[What you have to do] For the string "newBuilder", report how many lines in the records below contain it, and nothing more.
------ Study material
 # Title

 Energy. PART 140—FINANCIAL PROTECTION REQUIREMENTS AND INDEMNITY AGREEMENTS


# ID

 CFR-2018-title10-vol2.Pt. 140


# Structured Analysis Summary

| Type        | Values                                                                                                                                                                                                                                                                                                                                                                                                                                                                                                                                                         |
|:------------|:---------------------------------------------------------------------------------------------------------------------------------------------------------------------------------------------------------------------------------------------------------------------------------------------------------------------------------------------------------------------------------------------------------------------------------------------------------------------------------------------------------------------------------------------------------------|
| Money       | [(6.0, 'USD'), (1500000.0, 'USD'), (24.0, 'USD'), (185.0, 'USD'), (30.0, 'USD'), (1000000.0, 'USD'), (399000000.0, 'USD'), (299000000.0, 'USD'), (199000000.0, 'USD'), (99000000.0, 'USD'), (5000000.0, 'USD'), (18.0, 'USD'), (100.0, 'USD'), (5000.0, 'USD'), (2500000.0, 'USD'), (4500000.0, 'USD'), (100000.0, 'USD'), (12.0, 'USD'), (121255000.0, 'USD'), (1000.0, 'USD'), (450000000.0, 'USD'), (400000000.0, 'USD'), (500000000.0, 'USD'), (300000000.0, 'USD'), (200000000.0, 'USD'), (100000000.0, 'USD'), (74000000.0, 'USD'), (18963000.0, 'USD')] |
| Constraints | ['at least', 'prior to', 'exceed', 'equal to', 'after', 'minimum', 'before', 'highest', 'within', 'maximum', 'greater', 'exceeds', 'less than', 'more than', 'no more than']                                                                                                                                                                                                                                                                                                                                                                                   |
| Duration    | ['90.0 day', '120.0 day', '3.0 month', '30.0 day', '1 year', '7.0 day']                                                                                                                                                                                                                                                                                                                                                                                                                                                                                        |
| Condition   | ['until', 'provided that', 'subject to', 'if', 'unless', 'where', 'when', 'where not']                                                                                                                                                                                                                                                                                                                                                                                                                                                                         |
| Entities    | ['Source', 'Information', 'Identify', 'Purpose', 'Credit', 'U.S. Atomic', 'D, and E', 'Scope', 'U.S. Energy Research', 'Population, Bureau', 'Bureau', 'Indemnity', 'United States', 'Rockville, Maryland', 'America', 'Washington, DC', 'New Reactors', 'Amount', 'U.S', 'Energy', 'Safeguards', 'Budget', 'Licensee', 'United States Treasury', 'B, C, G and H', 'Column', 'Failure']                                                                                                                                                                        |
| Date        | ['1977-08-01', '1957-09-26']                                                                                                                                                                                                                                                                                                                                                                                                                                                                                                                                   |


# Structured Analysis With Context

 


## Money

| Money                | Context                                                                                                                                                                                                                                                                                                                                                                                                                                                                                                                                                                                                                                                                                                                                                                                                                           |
------------
------ Study material
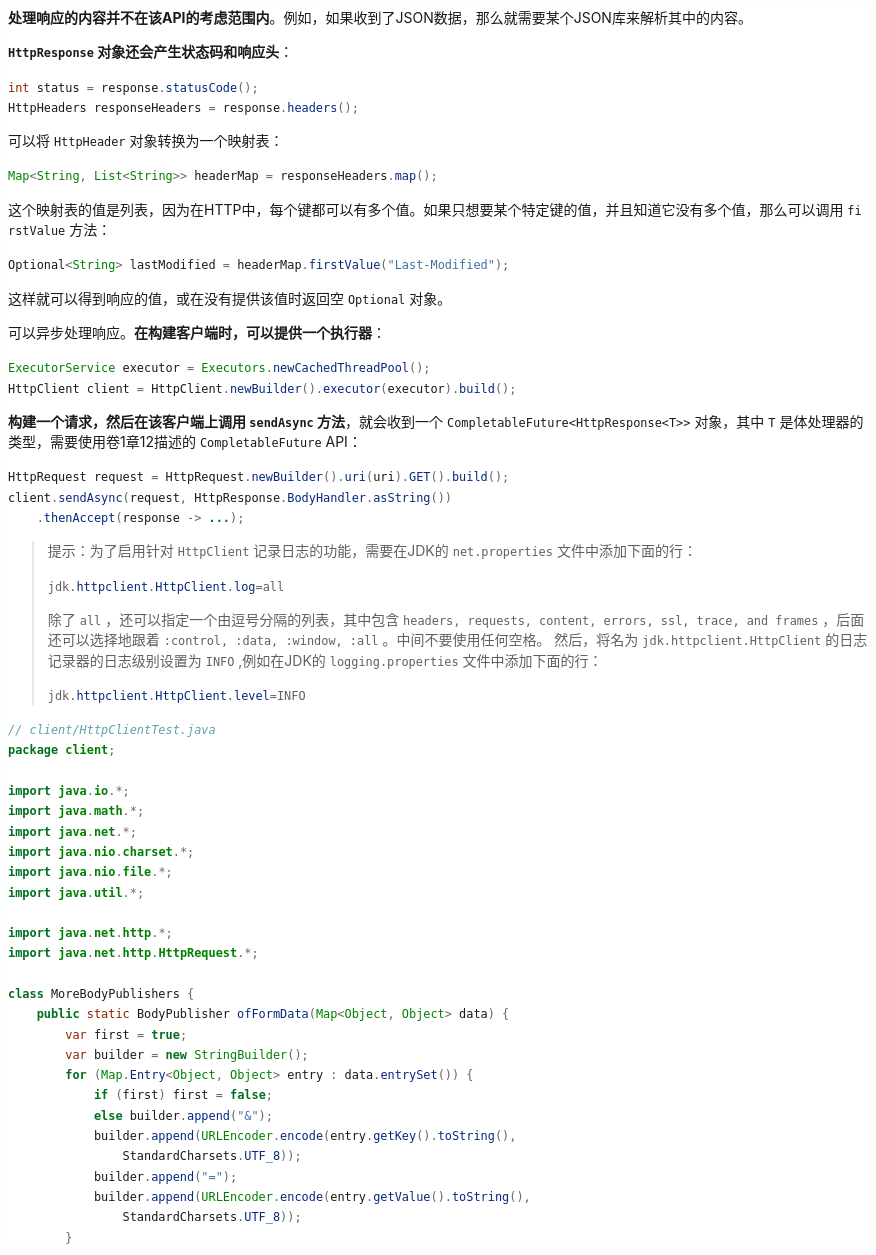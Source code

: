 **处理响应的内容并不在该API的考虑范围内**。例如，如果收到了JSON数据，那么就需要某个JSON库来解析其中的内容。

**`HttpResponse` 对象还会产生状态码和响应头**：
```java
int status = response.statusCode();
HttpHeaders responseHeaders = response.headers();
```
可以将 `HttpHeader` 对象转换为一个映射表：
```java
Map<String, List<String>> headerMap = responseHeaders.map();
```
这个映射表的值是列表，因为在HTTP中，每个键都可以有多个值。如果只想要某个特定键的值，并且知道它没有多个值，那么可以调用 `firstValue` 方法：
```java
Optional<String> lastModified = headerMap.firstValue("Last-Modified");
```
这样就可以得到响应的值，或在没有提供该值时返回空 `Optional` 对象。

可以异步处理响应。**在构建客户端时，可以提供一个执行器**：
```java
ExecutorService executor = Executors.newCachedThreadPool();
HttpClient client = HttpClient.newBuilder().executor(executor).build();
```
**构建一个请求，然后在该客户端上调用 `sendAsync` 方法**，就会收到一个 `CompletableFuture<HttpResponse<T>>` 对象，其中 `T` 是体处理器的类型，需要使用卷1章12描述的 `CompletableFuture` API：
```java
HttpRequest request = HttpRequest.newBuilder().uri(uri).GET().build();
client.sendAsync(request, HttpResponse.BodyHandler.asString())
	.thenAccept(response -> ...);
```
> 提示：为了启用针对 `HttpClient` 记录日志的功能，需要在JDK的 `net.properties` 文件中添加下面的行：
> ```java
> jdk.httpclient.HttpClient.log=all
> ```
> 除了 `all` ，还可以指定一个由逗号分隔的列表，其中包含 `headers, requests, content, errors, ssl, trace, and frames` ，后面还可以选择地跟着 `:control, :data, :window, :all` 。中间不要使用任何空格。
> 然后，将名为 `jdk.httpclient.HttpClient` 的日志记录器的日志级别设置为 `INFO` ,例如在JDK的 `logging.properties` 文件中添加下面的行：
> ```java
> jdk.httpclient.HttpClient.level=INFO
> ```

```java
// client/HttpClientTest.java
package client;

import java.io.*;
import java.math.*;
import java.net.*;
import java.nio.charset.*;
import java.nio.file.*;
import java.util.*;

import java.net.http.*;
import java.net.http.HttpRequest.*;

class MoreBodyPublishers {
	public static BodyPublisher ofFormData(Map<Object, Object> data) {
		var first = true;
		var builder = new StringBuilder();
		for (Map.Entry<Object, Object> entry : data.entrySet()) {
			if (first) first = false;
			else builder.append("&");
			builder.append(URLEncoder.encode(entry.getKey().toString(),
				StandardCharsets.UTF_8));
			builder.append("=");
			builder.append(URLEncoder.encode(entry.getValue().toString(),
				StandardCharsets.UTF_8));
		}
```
------------
------ Study material
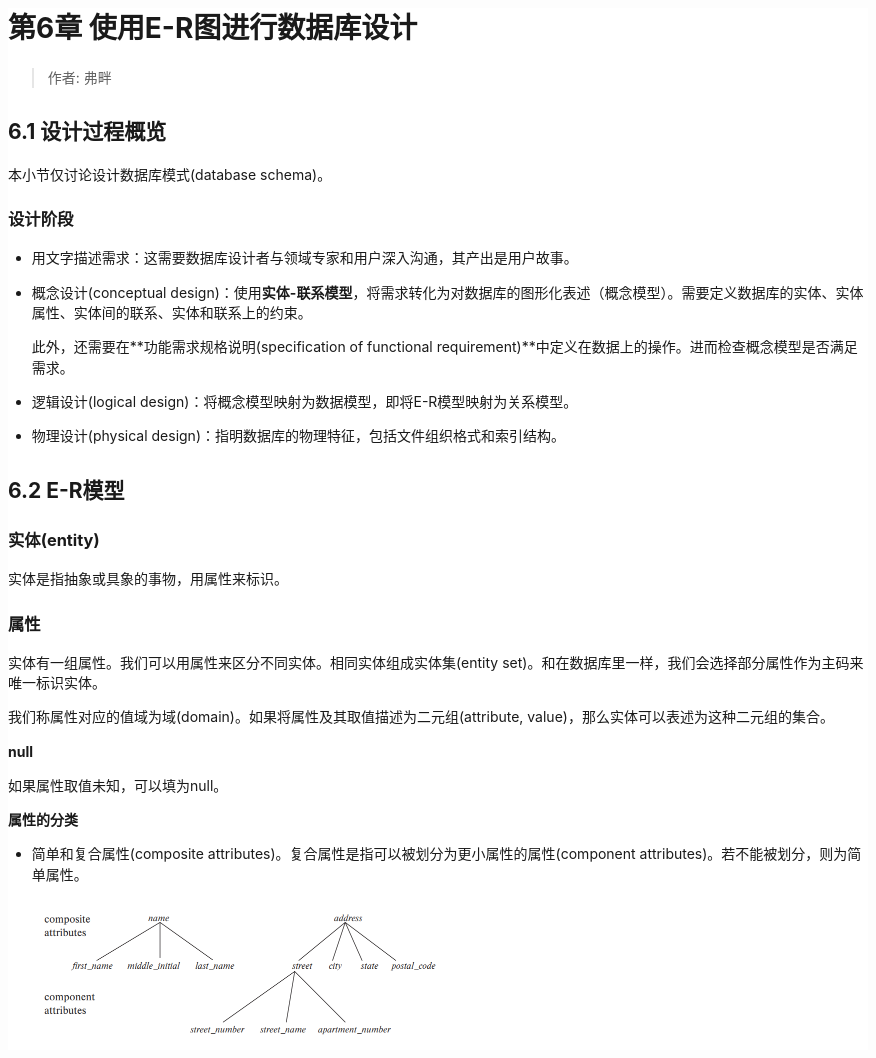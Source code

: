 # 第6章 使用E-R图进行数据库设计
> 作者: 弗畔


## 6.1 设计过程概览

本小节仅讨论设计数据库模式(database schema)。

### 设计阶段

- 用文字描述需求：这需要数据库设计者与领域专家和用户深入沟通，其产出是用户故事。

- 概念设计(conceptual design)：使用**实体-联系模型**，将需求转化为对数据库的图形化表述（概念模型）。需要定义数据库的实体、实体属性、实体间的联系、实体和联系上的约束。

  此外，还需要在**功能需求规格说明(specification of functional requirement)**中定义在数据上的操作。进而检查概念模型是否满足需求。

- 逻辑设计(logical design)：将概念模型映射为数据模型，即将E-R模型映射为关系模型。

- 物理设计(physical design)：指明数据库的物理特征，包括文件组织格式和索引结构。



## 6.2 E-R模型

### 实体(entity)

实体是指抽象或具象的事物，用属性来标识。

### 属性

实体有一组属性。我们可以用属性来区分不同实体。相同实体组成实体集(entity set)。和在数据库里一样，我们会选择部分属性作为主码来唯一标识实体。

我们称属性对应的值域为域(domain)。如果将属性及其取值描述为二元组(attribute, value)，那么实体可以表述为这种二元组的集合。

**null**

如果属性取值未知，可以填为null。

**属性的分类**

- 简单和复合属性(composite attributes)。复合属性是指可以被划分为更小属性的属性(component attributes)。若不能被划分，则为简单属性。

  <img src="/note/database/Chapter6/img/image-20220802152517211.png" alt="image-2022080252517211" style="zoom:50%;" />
------------
[Task response] 2